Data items

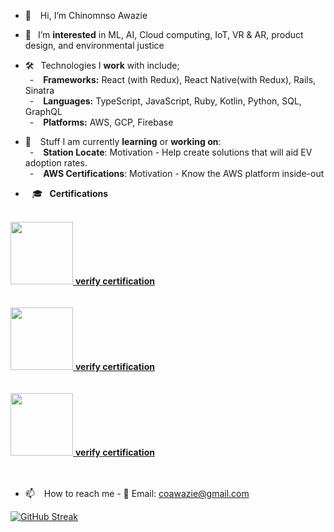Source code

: - 👋 &ensp; Hi, I’m Chinomnso Awazie

- 👀 &ensp;I’m <strong>interested</strong> in ML, AI, Cloud computing, IoT, VR & AR, product design, and environmental justice

- 🛠 &ensp;Technologies I <strong>work</strong> with include;<br/>
&ensp;- &ensp;  <strong>Frameworks:</strong> React (with Redux), React Native(with Redux), Rails, Sinatra<br/>
&ensp;- &ensp;  <strong>Languages:</strong> TypeScript, JavaScript, Ruby, Kotlin, Python, SQL, GraphQL <br/>
&ensp;- &ensp;  <strong>Platforms:</strong> AWS, GCP, Firebase <br/>

- 🌱 &ensp; Stuff I am currently <strong>learning</strong> or <strong>working on</strong>:<br/>
&ensp;- &ensp; <strong>Station Locate</strong>: Motivation - Help create solutions that will aid EV adoption rates.<br/>
&ensp;- &ensp; <strong>AWS Certifications</strong>: Motivation - Know the AWS platform inside-out



- &ensp; 🎓 &ensp;<strong>Certifications</strong> <br/> <br/>

<div classname="flex-row">
 <a href="https://www.credly.com/badges/d3bf7db7-9a41-4082-bab1-152ab9a5dfd2/public_url" target=blank> 
<img src="https://user-images.githubusercontent.com/26738901/204118521-35ff51ce-39fc-465c-acfd-c3fb2c00af1c.png" width="100" height="100"> <strong>verify certification</strong></a><br/><br/><br/>
 
 
<a href="https://www.credly.com/badges/4d7cf330-97e0-4b68-909f-4213e946440a/public_url" target=blank> 
 <img src="https://user-images.githubusercontent.com/26738901/204118634-7bce8d10-6304-427d-86cd-1cd350df0986.png" width="100" height="100"> <strong>verify certification</strong></a><br/><br/><br/>
 
 <a href="https://www.credly.com/badges/464fc7bd-c6e5-46e0-9d24-f03c331d2562/public_url" target=blank>   
  <img src="https://user-images.githubusercontent.com/26738901/204118750-028d6365-1cbd-45a8-8651-f40b309dc448.png" width="100" height="100"> <strong>verify certification</strong></a>
 <br/> <br/> <br/>

 </div>

- 📫 &ensp; How to reach me - 📨 Email: coawazie@gmail.com


<div id="wrap">
 <div> </div>


</div>

<!-- 
[![Readme Card](https://github-readme-stats.vercel.app/api/pin/?username=chinomnsoawazie&repo=AfroPanTrack-frontend)](https://github.com/chinomnsoawazie/github-readme-stats)
<br/>

[![Readme Card](https://github-readme-stats.vercel.app/api/pin/?username=chinomnsoawazie&repo=AfroPanTrack-backend)](https://github.com/chinomnsoawazie/github-readme-stats)
<br/> -->
[![GitHub Streak](https://streak-stats.demolab.com/?user=chinomnsoawazie&currStreakNum=2FD3EB&fire=pink&sideLabels=F00&theme=highcontrast)](https://git.io/streak-stats)
<br/>
<!-- 
[![chinomnsoawazie's wakatime stats](https://github-readme-stats.vercel.app/api/wakatime?username=chinomnsoawazie&layout=compact&custom_title=My+Wakatime+Stats+In+The+Last+30+Days&hide=Makefile,MATLAB,IDEA_MODULE,Groovy,XML,GitIgnore+file,yarn.lock,C++++,Objective-C,textmate,Bash,Text)](https://github.com/chinomnsoawazie/github-readme-stats) -->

Brief:
State how many lines of the entries contain the word "username". Nothing besides the number belongs in the reply.

Task answer:
3